Carb Fine tuning

Helo you knowlegeable people!

I’ve just bought a new engine from fleabay, and I should be getting it by the weekend…

How do you fine tune carbs? Infact…do you have to time the carbs when you install the new engine? If so…how do you do that?

You replies are much apreciacted…


What bike is it on Mole?

The only thing you can really do is to balance them.

to get the fuelling right you really need to have the carbs set up on a dyno.

depending on what bike / engine it is, i’d also do the valve clearances before bolting it in. (this will be much easier to do with the engine out of the frame whilst you have it in that state) unless of course you know the history of the engine / sewrvicing it recieved!

So it need to have valves done before carbs? New engine will be out of frame so thanx for that tip.

Laura, you read that! :stuck_out_tongue:

You are supposed to have the engine serviced first eg, new oil, filters, plugs. Checking shims is a bit OTT but I suppose if you don’t know its history is sensible.

You didn’t say if you are taking the carbs from your bike and putting on new engine. If you are then they might need a tweek as they are set up slightly differently in the factory. It will still work, it will just not be quite right.

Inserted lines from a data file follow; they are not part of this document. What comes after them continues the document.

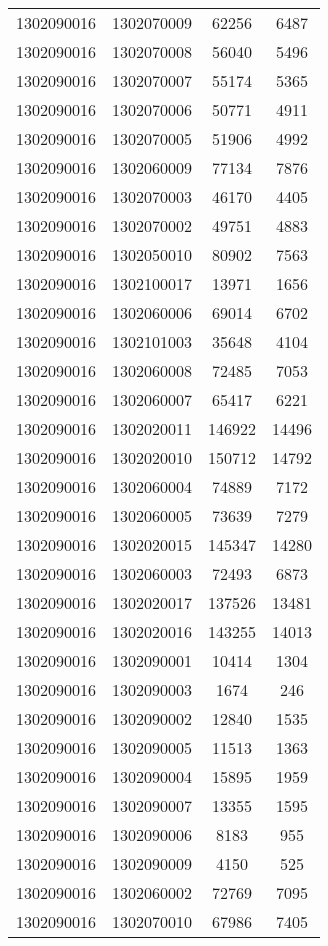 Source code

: \begin{longtable}[h]{llcc}
		1302090016 & 1302070009 & 62256 & 6487\\
		1302090016 & 1302070008 & 56040 & 5496\\
		1302090016 & 1302070007 & 55174 & 5365\\
		1302090016 & 1302070006 & 50771 & 4911\\
		1302090016 & 1302070005 & 51906 & 4992\\
		1302090016 & 1302060009 & 77134 & 7876\\
		1302090016 & 1302070003 & 46170 & 4405\\
		1302090016 & 1302070002 & 49751 & 4883\\
		1302090016 & 1302050010 & 80902 & 7563\\
		1302090016 & 1302100017 & 13971 & 1656\\
		1302090016 & 1302060006 & 69014 & 6702\\
		1302090016 & 1302101003 & 35648 & 4104\\
		1302090016 & 1302060008 & 72485 & 7053\\
		1302090016 & 1302060007 & 65417 & 6221\\
		1302090016 & 1302020011 & 146922 & 14496\\
		1302090016 & 1302020010 & 150712 & 14792\\
		1302090016 & 1302060004 & 74889 & 7172\\
		1302090016 & 1302060005 & 73639 & 7279\\
		1302090016 & 1302020015 & 145347 & 14280\\
		1302090016 & 1302060003 & 72493 & 6873\\
		1302090016 & 1302020017 & 137526 & 13481\\
		1302090016 & 1302020016 & 143255 & 14013\\
		1302090016 & 1302090001 & 10414 & 1304\\
		1302090016 & 1302090003 & 1674 & 246\\
		1302090016 & 1302090002 & 12840 & 1535\\
		1302090016 & 1302090005 & 11513 & 1363\\
		1302090016 & 1302090004 & 15895 & 1959\\
		1302090016 & 1302090007 & 13355 & 1595\\
		1302090016 & 1302090006 & 8183 & 955\\
		1302090016 & 1302090009 & 4150 & 525\\
		1302090016 & 1302060002 & 72769 & 7095\\
		1302090016 & 1302070010 & 67986 & 7405\\

\end{longtable}

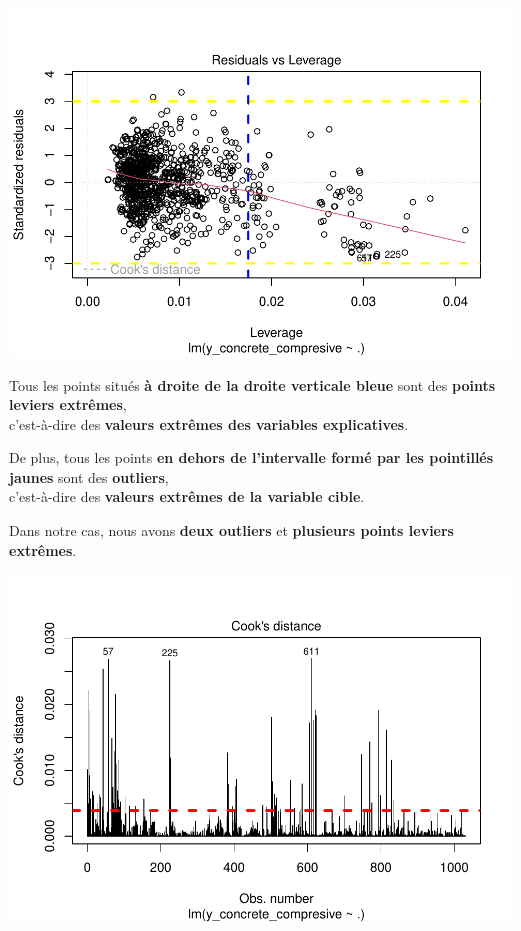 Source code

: \documentclass[
  12pt,
]{article}
\begin{document}
\includegraphics{rmd_final_files/figure-latex/unnamed-chunk-21-1.pdf}

Tous les points situés \textbf{à droite de la droite verticale bleue}
sont des \textbf{points leviers extrêmes},\\
c'est-à-dire des \textbf{valeurs extrêmes des variables explicatives}.

De plus, tous les points \textbf{en dehors de l'intervalle formé par les
pointillés jaunes} sont des \textbf{outliers},\\
c'est-à-dire des \textbf{valeurs extrêmes de la variable cible}.

Dans notre cas, nous avons \textbf{deux outliers} et \textbf{plusieurs
points leviers extrêmes}.

\includegraphics{rmd_final_files/figure-latex/unnamed-chunk-22-1.pdf}
\end{document}

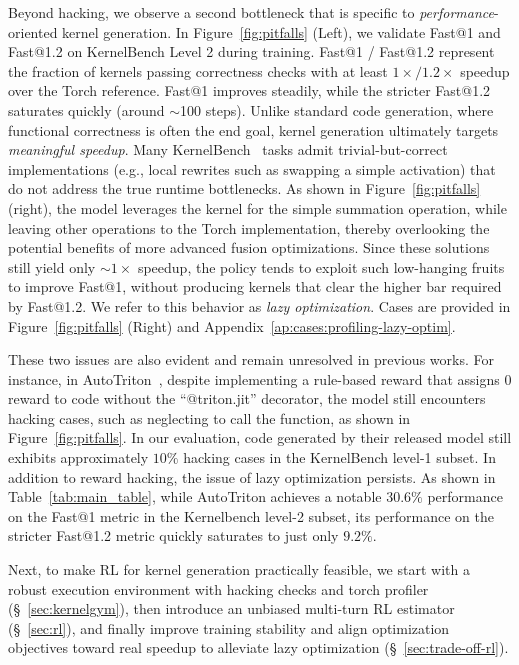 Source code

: Beyond hacking, we observe a second bottleneck that is specific to \emph{performance}-oriented kernel generation. In Figure~\ref{fig:pitfalls} (Left), we validate Fast@1 and Fast@1.2 on KernelBench Level 2 during training. Fast@1 / Fast@1.2 represent the fraction of kernels passing correctness checks with at least $1\times / 1.2\times$ speedup over the Torch reference. Fast@1 improves steadily, while the stricter Fast@1.2 saturates quickly (around $\sim$100 steps). Unlike standard code generation, where functional correctness is often the end goal, kernel generation ultimately targets \emph{meaningful speedup}. Many KernelBench~\citep{ouyang2025kernelbench} tasks admit trivial-but-correct implementations (e.g., local rewrites such as swapping a simple activation) that do not address the true runtime bottlenecks. As shown in Figure~\ref{fig:pitfalls} (right), the model leverages the kernel for the simple summation operation, while leaving other operations to the Torch implementation, thereby overlooking the potential benefits of more advanced fusion optimizations. Since these solutions still yield only $\sim1\times$ speedup, the policy tends to exploit such low-hanging fruits to improve Fast@1, without producing kernels that clear the higher bar required by Fast@1.2. We refer to this behavior as \emph{lazy optimization}. Cases are provided in Figure~\ref{fig:pitfalls} (Right) and Appendix~\ref{ap:cases:profiling-lazy-optim}.

 These two issues are also evident and remain unresolved in previous works. For instance, in AutoTriton~\citep{li2025autotriton}, despite implementing a rule-based reward that assigns 0 reward to code without the ``@triton.jit'' decorator, the model still encounters hacking cases, such as neglecting to call the function, as shown in Figure~\ref{fig:pitfalls}. In our evaluation, code generated by their released model still exhibits approximately $10\%$ hacking cases in the KernelBench level-1 subset. In addition to reward hacking, the issue of lazy optimization persists. As shown in Table~\ref{tab:main_table}, while AutoTriton achieves a notable $30.6\%$ performance on the Fast@1 metric in the Kernelbench level-2 subset, its performance on the stricter Fast@1.2 metric quickly saturates to just only $9.2\%$.

Next, to make RL for kernel generation practically feasible, we start with a robust execution environment with hacking checks and torch profiler (\S~\ref{sec:kernelgym}), then introduce an unbiased multi-turn RL estimator (\S~\ref{sec:rl}), and finally improve training stability and align optimization objectives toward real speedup to alleviate lazy optimization (\S~\ref{sec:trade-off-rl}). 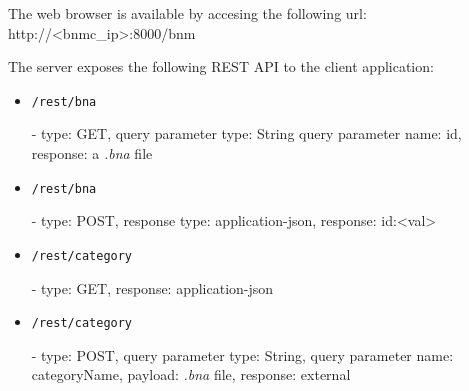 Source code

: The web browser is available by accesing the following url: http://<bnmc_ip>:8000/bnm

The server exposes the following REST API to the client application:
\begin{itemize}
	\item \begin{verbatim}/rest/bna\end{verbatim} - type: GET, query parameter type: String query parameter name: id, response: a \emph{.bna} file
	\item \begin{verbatim}/rest/bna\end{verbatim} - type: POST, response type: application-json, response: {id:<val>}
	\item \begin{verbatim}/rest/category\end{verbatim} - type: GET, response: application-json
	\item \begin{verbatim}/rest/category\end{verbatim} - type: POST, query parameter type: String, query parameter name: categoryName, payload: \emph{.bna} file, response: external
\end{itemize}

If using the carbs that came with the engine they might have been sat around for a while so could need a bit of running in to get the gunk out of them. You don’t want to fiddle around with them now and have to do it again in a couple of weeks after they has bedded in so to speak. I’d say stick it in, run it for a while then have them done. My bro has a carb tune thingy if you need one.

If the bike is running stock exhaust and air filter it shouldn’t need a dyno to set it up.You should be able to find the settings for mixture screws (usually 1 1/4 turns out from fully in).

If its a multi cylinder bike the carbs will no doubt require balancing though (synchronizing):)A drop of carb cleaner never goes amiss either

PaVeLBlueBaNdiT (26/09/2007)

not a necessity but if you dont know the history of the engine its worth doing and its much easier to do with the engine out of the frame!

Hey!Thanks for all those replies, they’ve helped loads!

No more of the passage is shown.